Hazırlıkları biten ve dün Cumhurbaşkanı ve AKP Genel Başkanı Recep Tayyip Erdoğan'a sunulan reform paketine de değinen Bakan Gül, "Cumhurbaşkanımızın liderliğinde reformları her alanda yapmayı sürdüreceğiz. Çünkü insan ve onuru her şeyin başındadır" diye konuştu.
Gül, bazı kararlar konusunda eleştirilerini şöyle dile getirdi:
“Yargının eksik, yanlış, hatalı kararı yok mu? Elbette vardır. Benim de eleştirdiğim onlarca, yüzlerce karar sayabilirim. Haklı ve doğru bulmadığım karar vardır. Bazı dosyalarda tutuklama gerekliyken buna başvurulmadığını görüyoruz. Bazılarındaysa tam tersi, kamu vicdanını yaralayıcı kararlara karşılaşıyoruz. Kaynar kazan döküyor serbest kalıyor, süt kazanına giriyor tutuklanıyor. Hatalı bulduğumuz kararlar elbette var.”
“2 yıla kadar hapis gerektiren suçlarda tutuklama yasak”
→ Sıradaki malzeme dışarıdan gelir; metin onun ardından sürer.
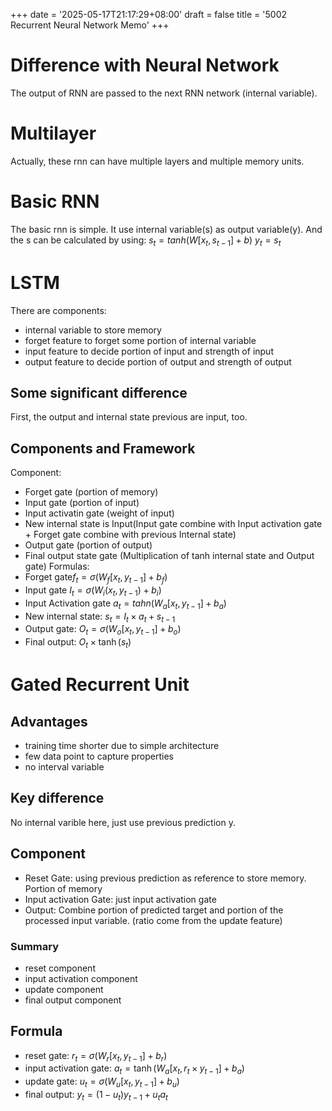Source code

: +++
date = '2025-05-17T21:17:29+08:00'
draft = false 
title = '5002 Recurrent Neural Network Memo'
+++
# Difference with Neural Network
The output of RNN are passed to the next RNN network (internal variable).

# Multilayer
Actually, these rnn can have multiple layers and multiple memory units.
# Basic RNN
The basic rnn is simple. It use internal variable(s) as output variable(y). And the s can be calculated by using:
$s_t = tanh(W [x_{t}, s_{t-1}] + b)$
$y_t = s_t$


# LSTM
There are components:
- internal variable to store memory
- forget feature to forget some portion of internal variable
- input feature to decide portion of input and strength of input 
- output feature to decide portion of output and strength of output
## Some significant difference
First, the output and internal state previous are input, too.


## Components and Framework
Component:
- Forget gate (portion of memory)
- Input gate (portion of input)
- Input activatin gate (weight of input)
- New internal state is Input(Input gate combine with Input activation gate + Forget gate combine with previous Internal state)
- Output gate (portion of output)
- Final output state gate (Multiplication of tanh internal state and Output gate)
Formulas:
- Forget gate$f_t = \sigma(W_f [x_t, y_{t-1}] + b_f)$
- Input gate $I_t = \sigma(W_i (x_t, y_{t-1})+ b_i)$
- Input Activation gate $a_t = tahn(W_a[x_t, y_{t-1}]+b_a)$
- New internal state: $s_t = I_t \times a_t + s_{t-1}$
- Output gate: $O_t = \sigma(W_o [x_t, y_{t-1}] + b_o)$
- Final output: $O_t \times \tanh(s_t)$


# Gated Recurrent Unit
## Advantages
- training time shorter due to simple architecture
- few data point to capture properties
- no interval variable
## Key difference
No internal varible here, just use previous prediction y.
## Component
- Reset Gate: using previous prediction as reference to store memory. Portion of memory
- Input activation Gate: just input activation gate
- Output: Combine portion of predicted target and portion of the processed input variable. (ratio come from the update feature)
### Summary
- reset component
- input activation component
- update component
- final output component
## Formula
- reset gate: $r_t = \sigma(W_r [x_t, y_{t-1}] + b_r)$
- input activation gate: $a_t = \tanh(W_a [x_t, r_t \times y_{t-1}] + b_a)$
- update gate: $u_t = \sigma(W_u [x_t, y_{t-1}] + b_u)$
- final output: $y_t = (1-u_t) y_{t-1} + u_t a_t$
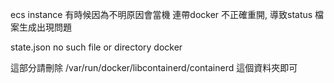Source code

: ecs instance 有時候因為不明原因會當機
連帶docker 不正確重開, 導致status 檔案生成出現問題

state.json no such file or directory docker

這部分請刪除 
/var/run/docker/libcontainerd/containerd 這個資料夾即可
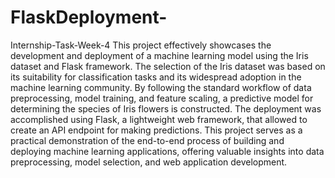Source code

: # FlaskDeployment-
Internship-Task-Week-4
This project effectively showcases the development and deployment of a machine learning model using the Iris dataset and Flask framework. 
The selection of the Iris dataset was based on its suitability for classification tasks and its widespread adoption in the machine learning community. By following the standard workflow of data preprocessing, model training, and feature scaling,  a predictive model for determining the species of Iris flowers is constructed. The deployment was accomplished using Flask, a lightweight web framework, that allowed to create an API endpoint for making predictions. This project serves as a practical demonstration of the end-to-end process of building and deploying machine learning applications, offering valuable insights into data preprocessing, model selection, and web application development.
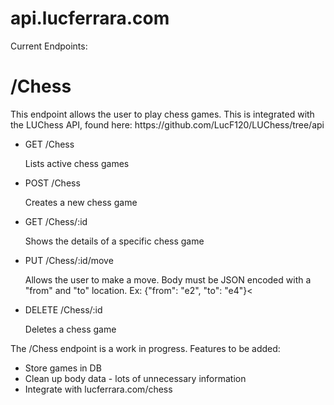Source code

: # api.lucferrara.com

Current Endpoints: 
<h1>/Chess</h1>
<p>This endpoint allows the user to play chess games. This is integrated with the LUChess API, found here: <a>https://github.com/LucF120/LUChess/tree/api</a></p>
<ul>
<li>GET /Chess</li> <p>Lists active chess games</p>
<li>POST /Chess</li> <p>Creates a new chess game</p>
<li>GET /Chess/:id</li> <p>Shows the details of a specific chess game</p>
<li>PUT /Chess/:id/move</li> <p>Allows the user to make a move. Body must 
be JSON encoded with a "from" and "to" location. Ex: {"from": "e2", "to": "e4"}<<li>DELETE /Chess/:id</li> <p>Deletes a chess game</p>
</ul>
<p>The /Chess endpoint is a work in progress. Features to be added:</p>
<ul>
<li>Store games in DB</li>
<li>Clean up body data - lots of unnecessary information</li>
<li>Integrate with lucferrara.com/chess</li>
</ul>

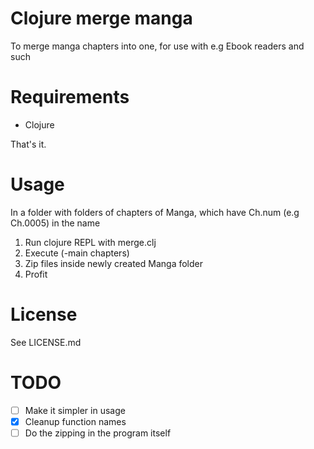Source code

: # Clojure merge manga
To merge manga chapters into one, for use with e.g 
Ebook readers and such
# Requirements
- Clojure

That's it.
# Usage
In a folder with folders of chapters of Manga, which have Ch.num (e.g Ch.0005) in the name
1. Run clojure REPL with merge.clj
2. Execute (-main chapters)
3. Zip files inside newly created Manga folder
4. Profit
# License
See LICENSE.md
# TODO
- [ ] Make it simpler in usage
- [x] Cleanup function names
- [ ] Do the zipping in the program itself
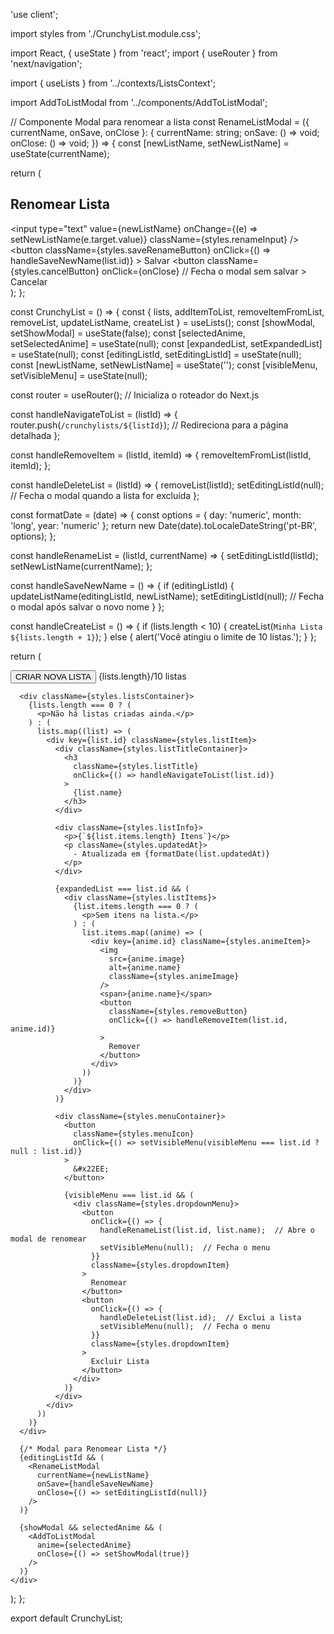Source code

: 'use client';

import styles from './CrunchyList.module.css';

import React, { useState } from 'react';
import { useRouter } from 'next/navigation';

import { useLists } from '../contexts/ListsContext';

import AddToListModal from '../components/AddToListModal';

// Componente Modal para renomear a lista
const RenameListModal = ({
  currentName,
  onSave,
  onClose
}: {
  currentName: string;
  onSave: () => void;
  onClose: () => void;
}) => {
  const [newListName, setNewListName] = useState(currentName);

  return (
    <div className={styles.modalOverlay}>
      <div className={styles.modalContent}>
        <h2>Renomear Lista</h2>
        <input
          type="text"
          value={newListName}
          onChange={(e) => setNewListName(e.target.value)}
          className={styles.renameInput}
        />
        <div>
          <button
             className={styles.saveRenameButton}
             onClick={() => handleSaveNewName(list.id)}
          >
            Salvar
          </button>
          <button
            className={styles.cancelButton}
            onClick={onClose} // Fecha o modal sem salvar
          >
            Cancelar
          </button>
        </div>
      </div>
    </div>
  );
};

const CrunchyList = () => {
  const { lists, addItemToList, removeItemFromList, removeList, updateListName, createList } = useLists();
  const [showModal, setShowModal] = useState(false);
  const [selectedAnime, setSelectedAnime] = useState(null);
  const [expandedList, setExpandedList] = useState(null);
  const [editingListId, setEditingListId] = useState(null);
  const [newListName, setNewListName] = useState('');
  const [visibleMenu, setVisibleMenu] = useState(null);

  const router = useRouter(); // Inicializa o roteador do Next.js

  const handleNavigateToList = (listId) => {
    router.push(`/crunchylists/${listId}`); // Redireciona para a página detalhada
  };

  const handleRemoveItem = (listId, itemId) => {
    removeItemFromList(listId, itemId);
  };

  const handleDeleteList = (listId) => {
    removeList(listId);
    setEditingListId(null); // Fecha o modal quando a lista for excluída
  };

  const formatDate = (date) => {
    const options = { day: 'numeric', month: 'long', year: 'numeric' };
    return new Date(date).toLocaleDateString('pt-BR', options);
  };

  const handleRenameList = (listId, currentName) => {
    setEditingListId(listId);
    setNewListName(currentName);
  };

  const handleSaveNewName = () => {
    if (editingListId) {
      updateListName(editingListId, newListName);
      setEditingListId(null); // Fecha o modal após salvar o novo nome
    }
  };

  const handleCreateList = () => {
    if (lists.length < 10) {
      createList(`Minha Lista ${lists.length + 1}`);
    } else {
      alert('Você atingiu o limite de 10 listas.');
    }
  };

  return (
    <div className={styles.crunchyListContainer}>
      <div className={styles.header}>
        <button onClick={handleCreateList} className={styles.createListBtn}>
          CRIAR NOVA LISTA
        </button>
        <span className={styles.listLength}>{lists.length}/10 listas</span>
      </div>

      <div className={styles.listsContainer}>
        {lists.length === 0 ? (
          <p>Não há listas criadas ainda.</p>
        ) : (
          lists.map((list) => (
            <div key={list.id} className={styles.listItem}>
              <div className={styles.listTitleContainer}>
                <h3
                  className={styles.listTitle}
                  onClick={() => handleNavigateToList(list.id)}
                >
                  {list.name}
                </h3>
              </div>

              <div className={styles.listInfo}>
                <p>{`${list.items.length} Itens`}</p>
                <p className={styles.updatedAt}>
                  - Atualizada em {formatDate(list.updatedAt)}
                </p>
              </div>

              {expandedList === list.id && (
                <div className={styles.listItems}>
                  {list.items.length === 0 ? (
                    <p>Sem itens na lista.</p>
                  ) : (
                    list.items.map((anime) => (
                      <div key={anime.id} className={styles.animeItem}>
                        <img
                          src={anime.image}
                          alt={anime.name}
                          className={styles.animeImage}
                        />
                        <span>{anime.name}</span>
                        <button
                          className={styles.removeButton}
                          onClick={() => handleRemoveItem(list.id, anime.id)}
                        >
                          Remover
                        </button>
                      </div>
                    ))
                  )}
                </div>
              )}

              <div className={styles.menuContainer}>
                <button
                  className={styles.menuIcon}
                  onClick={() => setVisibleMenu(visibleMenu === list.id ? null : list.id)}
                >
                  &#x22EE;
                </button>

                {visibleMenu === list.id && (
                  <div className={styles.dropdownMenu}>
                    <button
                      onClick={() => {
                        handleRenameList(list.id, list.name);  // Abre o modal de renomear
                        setVisibleMenu(null);  // Fecha o menu
                      }}
                      className={styles.dropdownItem}
                    >
                      Renomear
                    </button>
                    <button
                      onClick={() => {
                        handleDeleteList(list.id);  // Exclui a lista
                        setVisibleMenu(null);  // Fecha o menu
                      }}
                      className={styles.dropdownItem}
                    >
                      Excluir Lista
                    </button>
                  </div>
                )}
              </div>
            </div>
          ))
        )}
      </div>

      {/* Modal para Renomear Lista */}
      {editingListId && (
        <RenameListModal
          currentName={newListName}
          onSave={handleSaveNewName}
          onClose={() => setEditingListId(null)}
        />
      )}

      {showModal && selectedAnime && (
        <AddToListModal
          anime={selectedAnime}
          onClose={() => setShowModal(true)}
        />
      )}
    </div>
  );
};

export default CrunchyList;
Gül, konuşmasında şu ifadeleri kullandı:
"İki yıla kadar hapis cezası gerektiren bir suçta tutuklamanın yasak olduğunu hepimiz biliyoruz. Hakaret suçu da bu yasak kapsamındadır. Konunun teknik ayrıntılarına yabancı olan vatandaşlarımızın tepkisini anlayışla karşılarız. Hatta bu tür tepkiler, mevcut kuralların gözden geçirilmesi yönünde bir toplumsal talep olarak okunabilir. Ancak bu tür değerlendirmelere bazen teknik uzmanlığını varsaydığımız kişilerin de iştiraki düşündürücüdür. Yargıyı kanunları uyguladığı için suçlamak, eleştirmek insaflıca değildir. Yargı kimsenin sıfatına bakmaz, kanun önünde herkes eşittir. Yüce Meclis kişiye, olaya özgü kanun çıkarmıyor. İster yürütmede, ister yargıda görev üstlenmiş olalım, hepimiz yasa tenfiz memurlarıyız."